__Task to carry out__
Every line in the entries where "assigned" is found should be copied.

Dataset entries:
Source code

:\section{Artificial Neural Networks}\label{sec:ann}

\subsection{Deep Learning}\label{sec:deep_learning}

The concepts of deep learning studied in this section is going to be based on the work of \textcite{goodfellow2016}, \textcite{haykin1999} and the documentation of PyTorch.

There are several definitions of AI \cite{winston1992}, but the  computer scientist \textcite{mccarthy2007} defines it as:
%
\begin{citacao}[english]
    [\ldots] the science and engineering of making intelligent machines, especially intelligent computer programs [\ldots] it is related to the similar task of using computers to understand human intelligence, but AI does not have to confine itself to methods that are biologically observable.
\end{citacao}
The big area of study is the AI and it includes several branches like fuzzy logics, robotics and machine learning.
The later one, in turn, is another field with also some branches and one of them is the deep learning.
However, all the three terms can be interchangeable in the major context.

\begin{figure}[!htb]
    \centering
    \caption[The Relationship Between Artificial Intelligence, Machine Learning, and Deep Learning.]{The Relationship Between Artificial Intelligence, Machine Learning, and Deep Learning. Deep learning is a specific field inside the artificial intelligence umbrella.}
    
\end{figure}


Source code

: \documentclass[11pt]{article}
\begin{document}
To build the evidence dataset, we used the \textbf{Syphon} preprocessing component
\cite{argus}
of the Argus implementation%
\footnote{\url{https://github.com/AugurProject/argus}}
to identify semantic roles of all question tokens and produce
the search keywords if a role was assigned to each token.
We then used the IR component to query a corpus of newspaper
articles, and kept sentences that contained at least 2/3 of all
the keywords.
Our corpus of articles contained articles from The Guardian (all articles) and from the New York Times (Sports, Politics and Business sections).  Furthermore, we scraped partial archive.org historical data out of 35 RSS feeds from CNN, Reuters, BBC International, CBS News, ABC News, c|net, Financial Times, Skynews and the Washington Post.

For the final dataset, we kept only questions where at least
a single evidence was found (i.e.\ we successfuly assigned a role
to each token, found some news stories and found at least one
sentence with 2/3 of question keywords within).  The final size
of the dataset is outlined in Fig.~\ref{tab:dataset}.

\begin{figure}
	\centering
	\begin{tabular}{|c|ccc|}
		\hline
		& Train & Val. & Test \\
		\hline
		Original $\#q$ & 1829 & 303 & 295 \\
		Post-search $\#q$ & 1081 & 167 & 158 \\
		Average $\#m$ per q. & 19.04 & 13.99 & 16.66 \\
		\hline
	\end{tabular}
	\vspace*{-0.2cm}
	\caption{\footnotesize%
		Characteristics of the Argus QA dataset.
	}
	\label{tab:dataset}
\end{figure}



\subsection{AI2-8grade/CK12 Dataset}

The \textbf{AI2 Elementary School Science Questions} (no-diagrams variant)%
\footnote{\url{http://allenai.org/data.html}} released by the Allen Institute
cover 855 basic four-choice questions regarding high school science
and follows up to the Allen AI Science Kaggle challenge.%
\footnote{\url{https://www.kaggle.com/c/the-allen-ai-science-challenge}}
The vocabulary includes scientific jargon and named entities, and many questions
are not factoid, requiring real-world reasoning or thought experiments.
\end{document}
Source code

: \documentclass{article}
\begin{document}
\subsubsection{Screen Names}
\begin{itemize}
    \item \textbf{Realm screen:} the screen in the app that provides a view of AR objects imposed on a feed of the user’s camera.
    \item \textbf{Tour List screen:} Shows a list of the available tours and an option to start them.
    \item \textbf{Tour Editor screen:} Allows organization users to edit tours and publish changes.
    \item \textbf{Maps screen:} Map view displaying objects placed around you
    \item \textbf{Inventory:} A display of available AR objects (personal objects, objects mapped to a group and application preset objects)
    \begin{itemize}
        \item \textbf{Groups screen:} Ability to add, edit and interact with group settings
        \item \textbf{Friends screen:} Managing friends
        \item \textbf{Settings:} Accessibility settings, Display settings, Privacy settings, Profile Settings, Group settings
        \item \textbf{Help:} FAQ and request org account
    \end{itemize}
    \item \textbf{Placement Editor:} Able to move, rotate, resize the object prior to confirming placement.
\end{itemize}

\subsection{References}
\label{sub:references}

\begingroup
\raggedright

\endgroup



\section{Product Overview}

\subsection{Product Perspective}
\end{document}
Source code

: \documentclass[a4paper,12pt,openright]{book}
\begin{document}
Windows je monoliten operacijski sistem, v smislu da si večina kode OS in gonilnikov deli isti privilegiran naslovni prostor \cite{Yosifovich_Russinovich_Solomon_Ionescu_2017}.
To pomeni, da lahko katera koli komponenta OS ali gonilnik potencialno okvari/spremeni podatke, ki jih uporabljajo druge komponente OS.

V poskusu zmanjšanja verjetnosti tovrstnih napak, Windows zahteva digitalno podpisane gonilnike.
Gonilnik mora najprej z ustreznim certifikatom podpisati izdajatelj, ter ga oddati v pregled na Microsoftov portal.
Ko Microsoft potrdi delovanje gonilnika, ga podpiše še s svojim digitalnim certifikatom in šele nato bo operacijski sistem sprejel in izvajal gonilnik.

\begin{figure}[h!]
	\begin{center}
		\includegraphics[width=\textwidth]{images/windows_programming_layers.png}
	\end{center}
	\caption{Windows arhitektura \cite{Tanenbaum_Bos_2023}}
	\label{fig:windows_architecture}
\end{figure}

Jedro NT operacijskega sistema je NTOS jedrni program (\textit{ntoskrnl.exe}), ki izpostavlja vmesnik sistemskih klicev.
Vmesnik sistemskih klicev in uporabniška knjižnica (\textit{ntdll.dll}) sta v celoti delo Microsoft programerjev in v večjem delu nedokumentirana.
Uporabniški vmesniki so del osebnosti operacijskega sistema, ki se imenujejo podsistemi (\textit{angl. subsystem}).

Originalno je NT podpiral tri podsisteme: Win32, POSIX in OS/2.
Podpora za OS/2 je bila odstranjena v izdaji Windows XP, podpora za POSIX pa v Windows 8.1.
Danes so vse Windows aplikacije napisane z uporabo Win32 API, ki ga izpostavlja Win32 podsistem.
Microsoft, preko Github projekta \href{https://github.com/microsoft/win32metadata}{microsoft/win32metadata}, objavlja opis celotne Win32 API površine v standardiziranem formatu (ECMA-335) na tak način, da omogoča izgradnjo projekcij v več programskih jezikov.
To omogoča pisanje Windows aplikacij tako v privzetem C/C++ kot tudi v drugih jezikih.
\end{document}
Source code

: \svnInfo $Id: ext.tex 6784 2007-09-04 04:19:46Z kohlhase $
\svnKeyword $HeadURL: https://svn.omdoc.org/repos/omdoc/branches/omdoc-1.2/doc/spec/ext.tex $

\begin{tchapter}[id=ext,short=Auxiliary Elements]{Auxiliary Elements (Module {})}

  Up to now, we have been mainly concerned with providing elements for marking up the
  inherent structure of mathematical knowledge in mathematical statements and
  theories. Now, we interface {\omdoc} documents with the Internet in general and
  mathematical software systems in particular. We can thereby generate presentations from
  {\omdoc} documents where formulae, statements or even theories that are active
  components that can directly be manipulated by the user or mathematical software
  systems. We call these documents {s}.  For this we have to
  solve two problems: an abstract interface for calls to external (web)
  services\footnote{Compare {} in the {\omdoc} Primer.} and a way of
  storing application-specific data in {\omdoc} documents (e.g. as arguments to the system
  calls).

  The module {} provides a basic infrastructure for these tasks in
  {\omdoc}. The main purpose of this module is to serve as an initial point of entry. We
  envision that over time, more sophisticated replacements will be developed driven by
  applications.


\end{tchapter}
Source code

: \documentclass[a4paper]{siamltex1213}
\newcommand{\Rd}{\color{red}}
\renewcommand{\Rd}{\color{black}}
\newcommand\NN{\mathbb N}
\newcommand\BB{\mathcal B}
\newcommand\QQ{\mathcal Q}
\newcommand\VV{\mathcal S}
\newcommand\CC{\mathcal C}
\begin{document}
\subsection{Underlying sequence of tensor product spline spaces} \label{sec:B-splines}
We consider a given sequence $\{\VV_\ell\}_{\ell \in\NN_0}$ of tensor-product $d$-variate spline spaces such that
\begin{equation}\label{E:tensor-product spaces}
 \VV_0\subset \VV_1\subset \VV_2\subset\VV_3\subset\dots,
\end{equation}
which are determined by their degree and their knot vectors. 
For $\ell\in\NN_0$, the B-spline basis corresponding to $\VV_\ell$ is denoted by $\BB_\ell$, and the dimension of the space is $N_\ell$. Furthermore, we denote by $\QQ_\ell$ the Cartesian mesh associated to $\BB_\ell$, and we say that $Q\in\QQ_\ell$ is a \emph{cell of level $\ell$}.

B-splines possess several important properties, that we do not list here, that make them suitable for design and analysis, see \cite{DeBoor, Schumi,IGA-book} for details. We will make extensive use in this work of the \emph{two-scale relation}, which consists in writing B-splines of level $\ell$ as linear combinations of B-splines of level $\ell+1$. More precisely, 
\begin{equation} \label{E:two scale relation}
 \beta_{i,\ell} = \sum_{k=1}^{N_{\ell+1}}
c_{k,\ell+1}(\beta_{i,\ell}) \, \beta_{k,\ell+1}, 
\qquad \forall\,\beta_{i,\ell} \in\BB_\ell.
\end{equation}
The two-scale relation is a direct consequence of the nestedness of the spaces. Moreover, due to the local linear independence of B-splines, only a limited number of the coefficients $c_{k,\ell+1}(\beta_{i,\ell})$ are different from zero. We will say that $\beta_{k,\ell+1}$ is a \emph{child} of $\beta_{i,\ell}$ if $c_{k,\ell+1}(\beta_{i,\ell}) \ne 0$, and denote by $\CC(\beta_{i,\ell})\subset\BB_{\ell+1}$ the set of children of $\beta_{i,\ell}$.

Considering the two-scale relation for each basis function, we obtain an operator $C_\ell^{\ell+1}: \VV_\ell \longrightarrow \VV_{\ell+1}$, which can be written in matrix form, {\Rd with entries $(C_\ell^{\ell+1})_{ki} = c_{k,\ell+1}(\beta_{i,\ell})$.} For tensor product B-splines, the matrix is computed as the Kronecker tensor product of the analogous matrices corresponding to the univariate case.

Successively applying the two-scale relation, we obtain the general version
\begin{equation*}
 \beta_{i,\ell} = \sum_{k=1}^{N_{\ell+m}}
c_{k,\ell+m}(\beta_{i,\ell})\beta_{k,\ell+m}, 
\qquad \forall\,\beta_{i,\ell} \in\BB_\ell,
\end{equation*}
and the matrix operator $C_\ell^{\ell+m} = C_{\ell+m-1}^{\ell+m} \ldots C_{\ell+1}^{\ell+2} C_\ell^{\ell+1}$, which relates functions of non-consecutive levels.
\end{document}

__Expected answer__
the search keywords if a role was assigned to each token.
a single evidence was found (i.e.\ we successfuly assigned a role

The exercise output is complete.